6. Loading pressure: There are two general rules to describe the effect of loading pressure on the burning behavior of a pyrotechnic composition. If the pyrotechnic reaction, in the postignition phase, is propagated via hot gases, then too high of a loading pressure will retard the passage of these hot gases down the column of composition. A lower rate, in units of grams of composition reacting per second, will be observed at high loading pressures. (Note: One must be cautious in interpreting burn rate data, because an increase in loading pressure usually leads to an increase in the density of the composition. What may appear to be a slower rate, expressed in units of millimeters/second, may actually be a faster rate in terms of grams/second. ) If the propagation of the pyrotechnic reaction is a solid- solid or solid - liquid phenomenon, without the significant involvement of gas-phase components, then an increase in loading pressure should lead to an increase in burn rate (in grams per second). An example of this possibility is given in Table 6.

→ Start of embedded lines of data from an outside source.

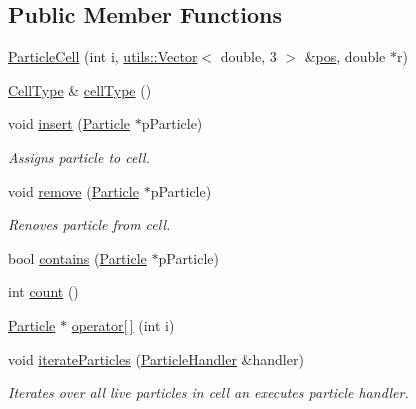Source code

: \subsection*{Public Member Functions}
\begin{DoxyCompactItemize}
\item 
\hyperlink{classSimulation_1_1ParticleCell_a2a61d645388b8c75d17d3d7c63640674}{Particle\-Cell} (int i, \hyperlink{classutils_1_1Vector}{utils\-::\-Vector}$<$ double, 3 $>$ \&\hyperlink{classSimulation_1_1ParticleCell_a4bb88bb8f5196cf9ad558f304fe33404}{pos}, double $\ast$r)
\item 
\hyperlink{classSimulation_1_1ParticleCell_a2212779392dcf6befecc55da1ec5356c}{Cell\-Type} \& \hyperlink{classSimulation_1_1ParticleCell_a17d535f80c15a7abcab53d5230bbc524}{cell\-Type} ()
\item 
void \hyperlink{classSimulation_1_1ParticleCell_a780c301fa5e209ac14e36cc642e6450b}{insert} (\hyperlink{classSimulation_1_1Particle}{Particle} $\ast$p\-Particle)
\begin{DoxyCompactList}\small\item\em Assigns particle to cell. \end{DoxyCompactList}\item 
void \hyperlink{classSimulation_1_1ParticleCell_a5904e658b003356347c0f91e5293a0fb}{remove} (\hyperlink{classSimulation_1_1Particle}{Particle} $\ast$p\-Particle)
\begin{DoxyCompactList}\small\item\em Renoves particle from cell. \end{DoxyCompactList}\item 
bool \hyperlink{classSimulation_1_1ParticleCell_a6bda33452ea101d0ef4e06097286a7b3}{contains} (\hyperlink{classSimulation_1_1Particle}{Particle} $\ast$p\-Particle)
\item 
int \hyperlink{classSimulation_1_1ParticleCell_a8bb8b7e8ec24efb5a8fa89c0888e9367}{count} ()
\item 
\hyperlink{classSimulation_1_1Particle}{Particle} $\ast$ \hyperlink{classSimulation_1_1ParticleCell_a947d53f31f29826e948f0461c2795341}{operator\mbox{[}$\,$\mbox{]}} (int i)
\item 
void \hyperlink{classSimulation_1_1ParticleCell_aeaf10920eb0a8065635e31e27630fd5d}{iterate\-Particles} (\hyperlink{classSimulation_1_1ParticleHandler}{Particle\-Handler} \&handler)
\begin{DoxyCompactList}\small\item\em Iterates over all live particles in cell an executes particle handler. \end{DoxyCompactList}\item 

\end{DoxyCompactItemize}
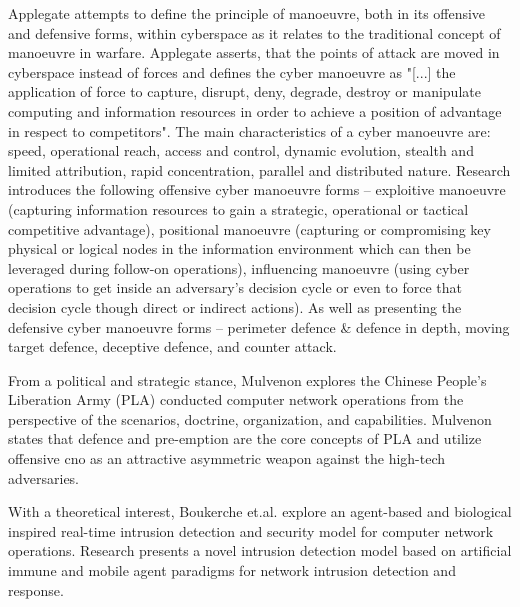 Applegate \cite{Applegate2012} attempts to define the principle of manoeuvre, both in its offensive and defensive forms, within cyberspace as it relates to the traditional concept of manoeuvre in warfare. Applegate asserts, that the points of attack are moved in cyberspace instead of forces and defines the cyber manoeuvre as "[...] the application of force to capture, disrupt, deny, degrade, destroy or manipulate computing and information resources in order to achieve a position of advantage in respect to competitors". The main characteristics of a cyber manoeuvre are: speed, operational reach, access and control, dynamic evolution, stealth and limited attribution, rapid concentration, parallel and distributed nature.
Research introduces the following offensive cyber manoeuvre forms -- exploitive manoeuvre (capturing information resources to gain a strategic, operational or tactical competitive advantage), positional manoeuvre (capturing or compromising key physical or logical nodes in the information environment which can then be leveraged during follow-on operations), influencing manoeuvre (using cyber operations to get inside an adversary's decision cycle or even to force that decision cycle though direct or indirect actions). As well as presenting the defensive cyber manoeuvre forms -- perimeter defence \& defence in depth, moving target defence, deceptive defence, and counter attack. 

From a political and strategic stance, Mulvenon \cite{Mulvenon2009} explores the Chinese People's Liberation Army (PLA) conducted computer network operations from the perspective of the scenarios, doctrine, organization, and capabilities. Mulvenon states that defence and pre-emption are the core concepts of PLA and utilize offensive \gls{cno} as an attractive asymmetric weapon against the high-tech adversaries.

With a theoretical interest, Boukerche et.al. \cite{Boukerche2007} explore an agent-based and biological inspired real-time intrusion detection and security model for computer network operations. Research presents a novel intrusion detection model based on artificial immune and mobile agent paradigms for network intrusion detection and response.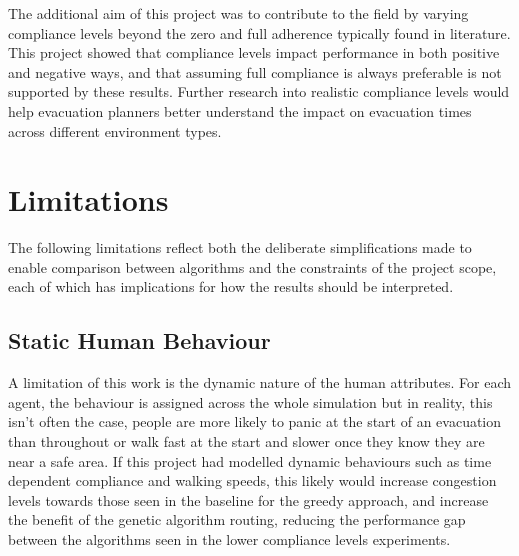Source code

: \documentclass[12pt,a4paper]{report}
\begin{document}
The additional aim of this project was to contribute to the field by varying compliance levels beyond the zero and full adherence typically found in literature. This project showed that compliance levels impact performance in both positive and negative ways, and that assuming full compliance is always preferable is not supported by these results. Further research into realistic compliance levels would help evacuation planners better understand the impact on evacuation times across different environment types.

\section{Limitations}
The following limitations reflect both the deliberate simplifications made to enable comparison between algorithms and the constraints of the project scope, each of which has implications for how the results should be interpreted.

\subsection{Static Human Behaviour}
A limitation of this work is the dynamic nature of the human attributes. For each agent, the behaviour is assigned across the whole simulation but in reality, this isn’t often the case, people are more likely to panic at the start of an evacuation than throughout or walk fast at the start and slower once they know they are near a safe area. If this project had modelled dynamic behaviours such as time dependent compliance and walking speeds, this likely would increase congestion levels towards those seen in the baseline for the greedy approach, and increase the benefit of the genetic algorithm routing, reducing the performance gap between the algorithms seen in the lower compliance levels experiments.
\end{document}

TABLE 6. Effect of Loading Pressure on the Burning Rate of a Delay Mixture
7. Degree o f confinement : The variation in the burning behavior of black powder was discussed as a function of the degree of confinement. Increased confinement leads to accelerated burning. Shimizu reports a burning rate in air of .03-.05 meters/second for black powder paste impregnated in twine. The same material, enclosed in a paper tube of one cm inside diameter, had a burning rate of 4.6-16.7 meters /second - over 100 times faster! This behavior is typical of loose powders, and points out the potential danger of confining mixtures that burn quite sluggishly in the open air. This effect is particularly important when consideration is given to the storage of pyrotechnic compositions. Containers and storage facilities should be designed to instantly vent in the case of pressure buildup. Such venting can quite effectively prevent many fires from progressing to explosions.
Two factors contribute to the effect of confinement on burning rate. An increase in temperature produces an exponential increase in rate of a chemical reaction. In a confined high-energy system, the temperature of the reactants can rise dramatically upon ignition, as heat is not effectively lost to the surroundings. A sharp rise in reaction rate occurs, liberating more heat, raising the temperature further, accelerating the reaction until an explosion occurs or the reactants are consumed. The minimum quantity of material needed to produce an explosion, under a specified set of conditions, is referred to as the critical mass. Also, in a confined system, the hot gases that are produced can build up substantial pressure, driving the gases into the high-energy mixture and causing a rate acceleration.
Burning behavior can therefore be summarized in two words: homogeneity and confinement. An increase in either should lead to an increase in burning rate for most high-energy mixtures. Note, however, that "gasless" compositions do not show the dramatic confinement effects found for "gassy" compositions.